**What to do:**
Only a slice of the listing below is wanted. Retype the lines from the one containing "- All modes" through the one containing "#### Cost Structure Verified ✅", exactly, both ends included.

**Supplied data:**
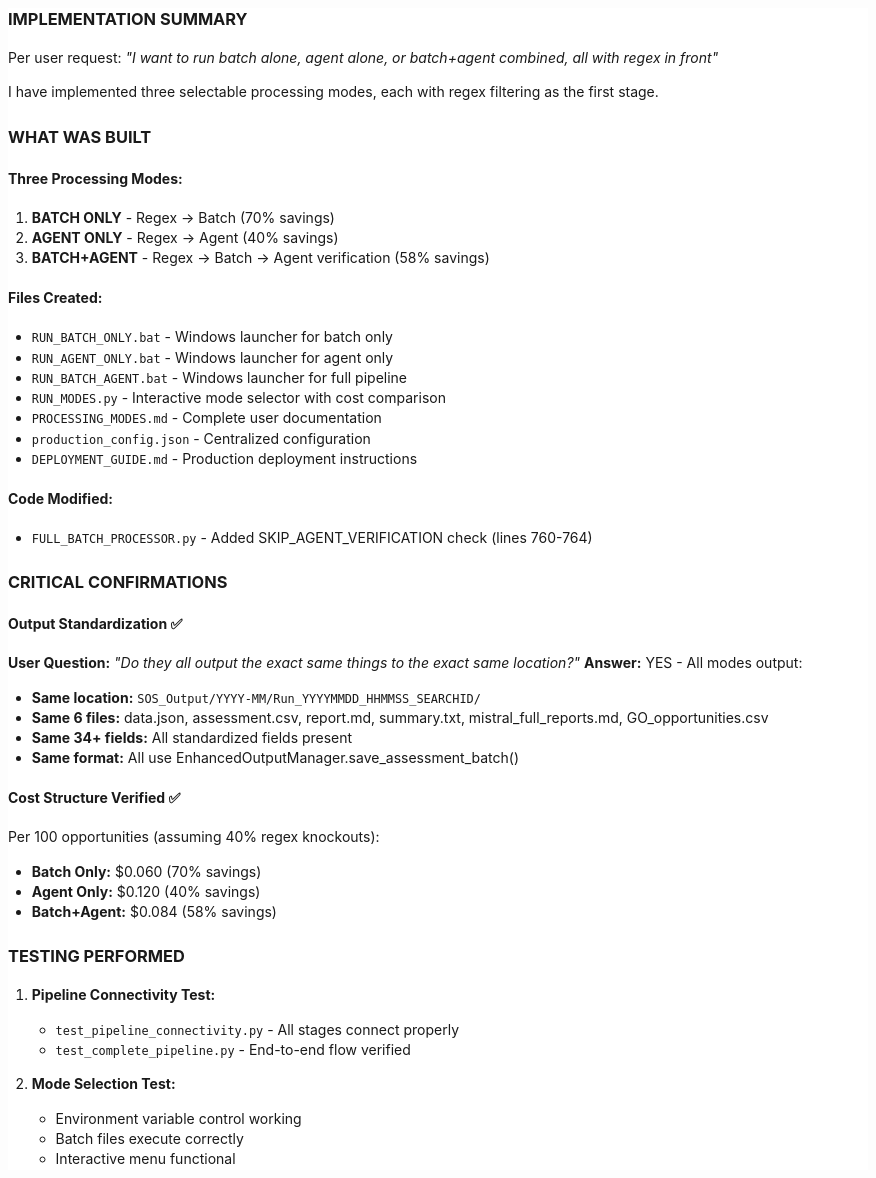 ### IMPLEMENTATION SUMMARY
Per user request: *"I want to run batch alone, agent alone, or batch+agent combined, all with regex in front"*

I have implemented three selectable processing modes, each with regex filtering as the first stage.

### WHAT WAS BUILT

#### Three Processing Modes:
1. **BATCH ONLY** - Regex → Batch (70% savings)
2. **AGENT ONLY** - Regex → Agent (40% savings)
3. **BATCH+AGENT** - Regex → Batch → Agent verification (58% savings)

#### Files Created:
- `RUN_BATCH_ONLY.bat` - Windows launcher for batch only
- `RUN_AGENT_ONLY.bat` - Windows launcher for agent only
- `RUN_BATCH_AGENT.bat` - Windows launcher for full pipeline
- `RUN_MODES.py` - Interactive mode selector with cost comparison
- `PROCESSING_MODES.md` - Complete user documentation
- `production_config.json` - Centralized configuration
- `DEPLOYMENT_GUIDE.md` - Production deployment instructions

#### Code Modified:
- `FULL_BATCH_PROCESSOR.py` - Added SKIP_AGENT_VERIFICATION check (lines 760-764)

### CRITICAL CONFIRMATIONS

#### Output Standardization ✅
**User Question:** *"Do they all output the exact same things to the exact same location?"*
**Answer:** YES - All modes output:
- **Same location:** `SOS_Output/YYYY-MM/Run_YYYYMMDD_HHMMSS_SEARCHID/`
- **Same 6 files:** data.json, assessment.csv, report.md, summary.txt, mistral_full_reports.md, GO_opportunities.csv
- **Same 34+ fields:** All standardized fields present
- **Same format:** All use EnhancedOutputManager.save_assessment_batch()

#### Cost Structure Verified ✅
Per 100 opportunities (assuming 40% regex knockouts):
- **Batch Only:** $0.060 (70% savings)
- **Agent Only:** $0.120 (40% savings)
- **Batch+Agent:** $0.084 (58% savings)

### TESTING PERFORMED

1. **Pipeline Connectivity Test:**
   - `test_pipeline_connectivity.py` - All stages connect properly
   - `test_complete_pipeline.py` - End-to-end flow verified

2. **Mode Selection Test:**
   - Environment variable control working
   - Batch files execute correctly
   - Interactive menu functional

**Response box:**
**Answer:** YES - All modes output:
- **Same location:** `SOS_Output/YYYY-MM/Run_YYYYMMDD_HHMMSS_SEARCHID/`
- **Same 6 files:** data.json, assessment.csv, report.md, summary.txt, mistral_full_reports.md, GO_opportunities.csv
- **Same 34+ fields:** All standardized fields present
- **Same format:** All use EnhancedOutputManager.save_assessment_batch()

#### Cost Structure Verified ✅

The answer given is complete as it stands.